Pas d'images non plus depuis l'ascenseur extérieur, tout beau, tout rouge, qui sert d'épine dorsale au bâtiment : l'ordinateur refusa de nous l'attribuer  malgré de multiples tentatives à la montée comme à la descente. On ne choisit pas l'un des 7 ascenseurs, on se contente d'indiquer l'étage désiré, et il vous affecte un véhicule désigné par une lettre.





Mais, en revanche, quel joie de voir chacun se saluer en entrant dans l'ascenseur, comme en se croisant dans les couloirs. Ma magistrate de fille qui me sert de cicérone me confirme que cette courtoisie était totalement inconnue dans les couloirs du Palais de Justice de la Cité. Est-ce le bâtiment, tout neuf, spacieux et lumineux qui explique ce changement ou le sentiment de vivre une sorte d'aventure dans ces couloirs déserts où malgré une signalétique discrète on se perd ? 

C'est vrai que l'on voit peu de monde. Beaucoup de policiers et gendarmes, pour l'essentiel des hommes, et des avocates, pour l'essentiel des femmes. Une répartition par genre tout à fait évidente. Si on y ajoute les magistrates, de plus en plus des femmes, les hommes sont loin de constituer la majorité. du personnel. A moins de leur ajouter leurs clients, des délinquants hommes dans leur écrasante majorité !

En sortant, on découvre une petite surprise : l'escalier de secours qui vient rompre la monotonie de la façade du bâtiment en retour sur la rue Bastion.
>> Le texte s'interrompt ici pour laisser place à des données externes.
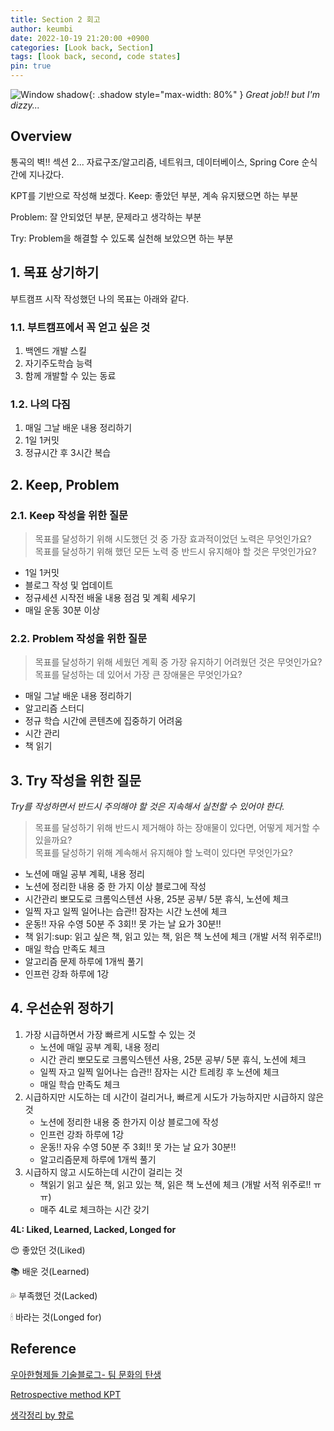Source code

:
 ```yaml
---
title: Section 2 회고
author: keumbi
date: 2022-10-19 21:20:00 +0900
categories: [Look back, Section]
tags: [look back, second, code states]
pin: true
---
```


![Window shadow](https://media3.giphy.com/media/APH2yVA1J0EWA/giphy.gif){: .shadow style="max-width: 80%" }
_Great job!! but I'm dizzy..._

## Overview
통곡의 벽!! 섹션 2... 자료구조/알고리즘, 네트워크, 데이터베이스, Spring Core 순식간에 지나갔다.

KPT를 기반으로 작성해 보겠다.
Keep: 좋았던 부분, 계속 유지됐으면 하는 부분

Problem: 잘 안되었던 부분, 문제라고 생각하는 부분

Try: Problem을 해결할 수 있도록 실천해 보았으면 하는 부분

## 1. 목표 상기하기
부트캠프 시작 작성했던 나의 목표는 아래와 같다.
### 1.1. 부트캠프에서 꼭 얻고 싶은 것

1. 백엔드 개발 스킬
2. 자기주도학습 능력
3. 함께 개발할 수 있는 동료

### 1.2. 나의 다짐

1. 매일 그날 배운 내용 정리하기
2. 1일 1커밋
3. 정규시간 후 3시간 복습

## 2. Keep, Problem
### 2.1. Keep 작성을 위한 질문
>목표를 달성하기 위해 시도했던 것 중 가장 효과적이었던 노력은 무엇인가요?<br>
>목표를 달성하기 위해 했던 모든 노력 중 반드시 유지해야 할 것은 무엇인가요?

* 1일 1커밋
* 블로그 작성 및 업데이트
* 정규세션 시작전 배울 내용 점검 및 계획 세우기
* 매일 운동 30분 이상

### 2.2. Problem 작성을 위한 질문
>목표를 달성하기 위해 세웠던 계획 중 가장 유지하기 어려웠던 것은 무엇인가요?<br>
>목표를 달성하는 데 있어서 가장 큰 장애물은 무엇인가요?


* 매일 그날 배운 내용 정리하기
* 알고리즘 스터디
* 정규 학습 시간에 콘텐츠에 집중하기 어려움
* 시간 관리
* 책 읽기


## 3. Try 작성을 위한 질문
*Try를 작성하면서 반드시 주의해야 할 것은 지속해서 실천할 수 있어야 한다.*

>목표를 달성하기 위해 반드시 제거해야 하는 장애물이 있다면, 어떻게 제거할 수 있을까요? <br>
>목표를 달성하기 위해 계속해서 유지해야 할 노력이 있다면 무엇인가요?

* 노션에 매일 공부 계획, 내용 정리
* 노션에 정리한 내용 중 한 가지 이상 블로그에 작성
* 시간관리 뽀모도로 크롬익스텐션 사용, 25분 공부/ 5분 휴식, 노션에 체크
* 일찍 자고 일찍 일어나는 습관!! 잠자는 시간 노션에 체크
* 운동!! 자유 수영 50분 주 3회!! 못 가는 날 요가 30분!!
* 책 읽기:sup: 읽고 싶은 책, 읽고 있는 책, 읽은 책 노션에 체크 (개발 서적 위주로!!)
* 매일 학습 만족도 체크
* 알고리즘 문제 하루에 1개씩 풀기
* 인프런 강좌 하루에 1강



## 4. 우선순위 정하기
1. 가장 시급하면서 가장 빠르게 시도할 수 있는 것
   * 노션에 매일 공부 계획, 내용 정리
   * 시간 관리 뽀모도로 크롬익스텐션 사용, 25분 공부/ 5분 휴식, 노션에 체크
   * 일찍 자고 일찍 일어나는 습관!! 잠자는 시간 트레킹 후 노션에 체크
   * 매일 학습 만족도 체크
2. 시급하지만 시도하는 데 시간이 걸리거나, 빠르게 시도가 가능하지만 시급하지 않은 것
   * 노션에 정리한 내용 중 한가지 이상 블로그에 작성
   * 인프런 강좌 하루에 1강
   * 운동!! 자유 수영 50분 주 3회!! 못 가는 날 요가 30분!!
   * 알고리즘문제 하루에 1개씩 풀기
3. 시급하지 않고 시도하는데 시간이 걸리는 것
   * 책읽기 읽고 싶은 책, 읽고 있는 책, 읽은 책 노션에 체크 (개발 서적 위주로!! ㅠㅠ)
   * 매주 4L로 체크하는 시간 갖기


**4L: Liked, Learned, Lacked, Longed for**

😍 좋았던 것(Liked)

📚 배운 것(Learned)

💦 부족했던 것(Lacked)

🕯 바라는 것(Longed for)


## Reference
[우아한형제들 기술블로그- 팀 문화의 탄생](https://techblog.woowahan.com/2677/)

[Retrospective method KPT](https://code-artisan.io/retrospective-method-kpt/)

[생각정리 by 향로](https://jojoldu.tistory.com/302)
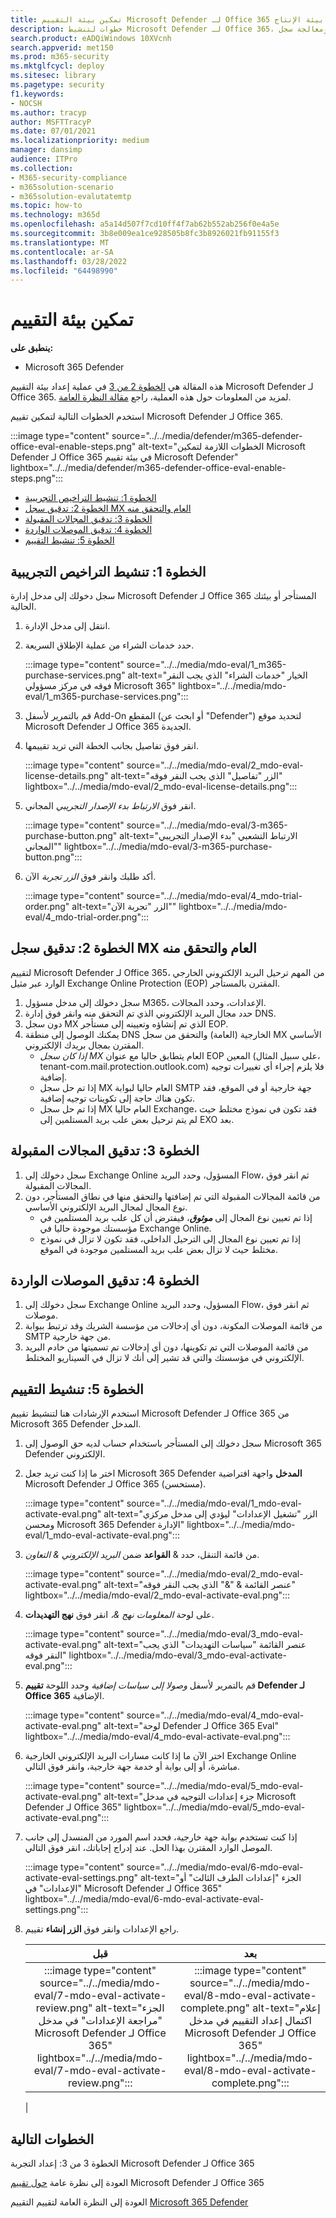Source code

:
 ```yaml
---
title: تمكين بيئة التقييم Microsoft Defender لـ Office 365 بيئة الإنتاج
description: خطوات لتنشيط Microsoft Defender لـ Office 365، باستخدام التراخيص التجريبية ومعالجة سجل MX & تدقيق المجالات المقبولة والاتصالات الواردة.
search.product: eADQiWindows 10XVcnh
search.appverid: met150
ms.prod: m365-security
ms.mktglfcycl: deploy
ms.sitesec: library
ms.pagetype: security
f1.keywords:
- NOCSH
ms.author: tracyp
author: MSFTTracyP
ms.date: 07/01/2021
ms.localizationpriority: medium
manager: dansimp
audience: ITPro
ms.collection:
- M365-security-compliance
- m365solution-scenario
- m365solution-evalutatemtp
ms.topic: how-to
ms.technology: m365d
ms.openlocfilehash: a5a14d507f7cd10ff4f7ab62b552ab256f0e4a5e
ms.sourcegitcommit: 3b8e009ea1ce928505b8fc3b8926021fb91155f3
ms.translationtype: MT
ms.contentlocale: ar-SA
ms.lasthandoff: 03/28/2022
ms.locfileid: "64498990"
---
```

# <a name="enable-the-evaluation-environment"></a>تمكين بيئة التقييم

**ينطبق على:**
- Microsoft 365 Defender

هذه المقالة هي [الخطوة 2 من 3](eval-defender-office-365-overview.md) في عملية إعداد بيئة التقييم Microsoft Defender لـ Office 365. لمزيد من المعلومات حول هذه العملية، راجع [مقالة النظرة العامة](eval-defender-office-365-overview.md).

استخدم الخطوات التالية لتمكين تقييم Microsoft Defender لـ Office 365.

:::image type="content" source="../../media/defender/m365-defender-office-eval-enable-steps.png" alt-text="الخطوات اللازمة لتمكين Microsoft Defender لـ Office 365 في بيئة تقييم Microsoft Defender" lightbox="../../media/defender/m365-defender-office-eval-enable-steps.png":::


- [الخطوة 1: تنشيط التراخيص التجريبية](#step-1-activate-trial-licenses)
- [الخطوة 2: تدقيق سجل MX العام والتحقق منه](#step-2-audit-and-verify-the-public-mx-record)
- [الخطوة 3: تدقيق المجالات المقبولة](#step-3-audit-accepted-domains)
- [الخطوة 4: تدقيق الموصلات الواردة](#step-4-audit-inbound-connectors)
- [الخطوة 5: تنشيط التقييم](#step-5-activate-the-evaluation)

## <a name="step-1-activate-trial-licenses"></a>الخطوة 1: تنشيط التراخيص التجريبية

سجل دخولك إلى مدخل إدارة Microsoft Defender لـ Office 365 المستأجر أو بيئتك الحالية.

1. انتقل إلى مدخل الإدارة.
2. حدد خدمات الشراء من عملية الإطلاق السريعة.

   :::image type="content" source="../../media/mdo-eval/1_m365-purchase-services.png" alt-text="الخيار &quot;خدمات الشراء&quot; الذي يجب النقر فوقه في مركز مسؤولي Microsoft 365" lightbox="../../media/mdo-eval/1_m365-purchase-services.png":::

3. قم بالتمرير لأسفل Add-On المقطع (أو ابحث عن "Defender") لتحديد موقع Microsoft Defender لـ Office 365 الجديدة.
4. انقر فوق تفاصيل بجانب الخطة التي تريد تقييمها.

   :::image type="content" source="../../media/mdo-eval/2_mdo-eval-license-details.png" alt-text="الزر &quot;تفاصيل&quot; الذي يجب النقر فوقه" lightbox="../../media/mdo-eval/2_mdo-eval-license-details.png":::

5. انقر فوق *الارتباط بدء الإصدار التجريبي* المجاني.

   :::image type="content" source="../../media/mdo-eval/3-m365-purchase-button.png" alt-text="الارتباط التشعبي &quot;بدء الإصدار التجريبي المجاني&quot;" lightbox="../../media/mdo-eval/3-m365-purchase-button.png":::

6. أكد طلبك وانقر فوق *الزر تجربة* الآن.

   :::image type="content" source="../../media/mdo-eval/4_mdo-trial-order.png" alt-text="الزر &quot;تجربة الآن&quot;" lightbox="../../media/mdo-eval/4_mdo-trial-order.png":::

## <a name="step-2-audit-and-verify-the-public-mx-record"></a>الخطوة 2: تدقيق سجل MX العام والتحقق منه

لتقييم Microsoft Defender لـ Office 365، من المهم ترحيل البريد الإلكتروني الخارجي الوارد عبر مثيل Exchange Online Protection (EOP) المقترن بالمستأجر.

1. سجل دخولك إلى مدخل مسؤول M365، الإعدادات، وحدد المجالات.
2. حدد مجال البريد الإلكتروني الذي تم التحقق منه وانقر فوق إدارة DNS.
3. دون سجل MX الذي تم إنشاؤه وتعيينه إلى مستأجر EOP.
4. يمكنك الوصول إلى منطقة DNS الخارجية (العامة) والتحقق من سجل MX الأساسي المقترن بمجال بريدك الإلكتروني.
    - *إذا كان سجل MX* العام يتطابق حاليا مع عنوان EOP المعين (على سبيل المثال، tenant-com.mail.protection.outlook.com) فلا يلزم إجراء أي تغييرات توجيه إضافية.
    - إذا تم حل سجل MX العام حاليا لبوابة SMTP جهة خارجية أو في الموقع، فقد تكون هناك حاجة إلى تكوينات توجيه إضافية.
    - إذا تم حل سجل MX العام حاليا Exchange، فقد تكون في نموذج مختلط حيث لم يتم ترحيل بعض علب بريد المستلمين إلى EXO بعد.

## <a name="step-3-audit-accepted-domains"></a>الخطوة 3: تدقيق المجالات المقبولة

1. سجل دخولك إلى Exchange Online المسؤول، وحدد البريد Flow، ثم انقر فوق المجالات المقبولة.
2. من قائمة المجالات المقبولة التي تم إضافتها والتحقق منها في نطاق المستأجر، دون نوع المجال لمجال البريد الإلكتروني  الأساسي.
    - إذا تم تعيين نوع المجال إلى ***موثوق***، فيفترض أن كل علب بريد المستلمين في مؤسستك موجودة حاليا في Exchange Online.
    - إذا تم تعيين نوع المجال إلى الترحيل  الداخلي، فقد تكون لا تزال في نموذج مختلط حيث لا تزال بعض علب بريد المستلمين موجودة في الموقع.

## <a name="step-4-audit-inbound-connectors"></a>الخطوة 4: تدقيق الموصلات الواردة

1. سجل دخولك إلى Exchange Online المسؤول، وحدد البريد Flow، ثم انقر فوق موصلات.
2. من قائمة الموصلات المكونة، دون أي إدخالات من مؤسسة الشريك وقد ترتبط ببوابة SMTP من جهة خارجية.
3. من قائمة الموصلات التي تم تكوينها، دون أي إدخالات تم تسميتها من  خادم البريد الإلكتروني في مؤسستك والتي قد تشير إلى أنك لا تزال في السيناريو المختلط.

## <a name="step-5-activate-the-evaluation"></a>الخطوة 5: تنشيط التقييم

استخدم الإرشادات هنا لتنشيط تقييم Microsoft Defender لـ Office 365 من Microsoft 365 Defender المدخل.

1. سجل دخولك إلى المستأجر باستخدام حساب لديه حق الوصول إلى Microsoft 365 Defender الإلكتروني.
2. اختر ما إذا كنت تريد جعل Microsoft 365 Defender **المدخل** واجهة افتراضية Microsoft Defender لـ Office 365 (مستحسن).

   :::image type="content" source="../../media/mdo-eval/1_mdo-eval-activate-eval.png" alt-text="الزر &quot;تشغيل الإعدادات&quot; ليؤدي إلى مدخل مركزي ومحسن Microsoft 365 Defender الإدارة" lightbox="../../media/mdo-eval/1_mdo-eval-activate-eval.png":::

3. من قائمة التنقل، حدد & **القواعد** ضمن *البريد الإلكتروني & التعاون*.

   :::image type="content" source="../../media/mdo-eval/2_mdo-eval-activate-eval.png" alt-text="عنصر القائمة & &quot;&&quot; الذي يجب النقر فوقه" lightbox="../../media/mdo-eval/2_mdo-eval-activate-eval.png":::

4. على لوحة *المعلومات نهج &،* انقر فوق **نهج التهديدات**.

   :::image type="content" source="../../media/mdo-eval/3_mdo-eval-activate-eval.png" alt-text="عنصر القائمة &quot;سياسات التهديدات&quot; الذي يجب النقر فوقه" lightbox="../../media/mdo-eval/3_mdo-eval-activate-eval.png":::

5. قم بالتمرير لأسفل *وصولا إلى سياسات إضافية* وحدد اللوحة **تقييم Defender لـ Office 365** الإضافية.

   :::image type="content" source="../../media/mdo-eval/4_mdo-eval-activate-eval.png" alt-text="لوحة Defender لـ Office 365 Eval" lightbox="../../media/mdo-eval/4_mdo-eval-activate-eval.png":::

6. اختر الآن ما إذا كانت مسارات البريد الإلكتروني الخارجية Exchange Online مباشرة، أو إلى بوابة أو خدمة جهة خارجية، وانقر فوق التالي.

   :::image type="content" source="../../media/mdo-eval/5_mdo-eval-activate-eval.png" alt-text="جزء إعدادات التوجيه في مدخل Microsoft Defender لـ Office 365" lightbox="../../media/mdo-eval/5_mdo-eval-activate-eval.png":::

7. إذا كنت تستخدم بوابة جهة خارجية، فحدد اسم المورد من المنسدل إلى جانب الموصل الوارد المقترن بهذا الحل. عند إدراج إجاباتك، انقر فوق التالي.

   :::image type="content" source="../../media/mdo-eval/6-mdo-eval-activate-eval-settings.png" alt-text="الجزء &quot;إعدادات الطرف الثالث&quot; أو &quot;الإعدادات&quot; في Microsoft Defender لـ Office 365" lightbox="../../media/mdo-eval/6-mdo-eval-activate-eval-settings.png":::

8. راجع الإعدادات وانقر فوق **الزر إنشاء** تقييم.

   |قبل|بعد|
   |:---:|:---:|
   |:::image type="content" source="../../media/mdo-eval/7-mdo-eval-activate-review.png" alt-text="الجزء &quot;مراجعة الإعدادات&quot; في مدخل Microsoft Defender لـ Office 365" lightbox="../../media/mdo-eval/7-mdo-eval-activate-review.png":::|:::image type="content" source="../../media/mdo-eval/8-mdo-eval-activate-complete.png" alt-text="إعلام اكتمال إعداد التقييم في مدخل Microsoft Defender لـ Office 365" lightbox="../../media/mdo-eval/8-mdo-eval-activate-complete.png":::|
   |

## <a name="next-steps"></a>الخطوات التالية

الخطوة 3 من 3: إعداد التجربة Microsoft Defender لـ Office 365

العودة إلى نظرة عامة [حول تقييم](eval-defender-office-365-overview.md) Microsoft Defender لـ Office 365

العودة إلى النظرة العامة لتقييم التقييم [Microsoft 365 Defender](eval-overview.md)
Je respire un bon coup. Je suis dehors. Ouf ! On ne se sent jamais bien à l'aise dans ce genre de locaux où règne l'Etat, avec sa police, sa justice. Je me méfie de son air apparemment bonasse. A l'Etat régalien, je préfère l'Etat qui régale, celui qui m'a entretenu toute ma vie de fonctionnaire et continue de le faire avec une régularité dont je le remercie.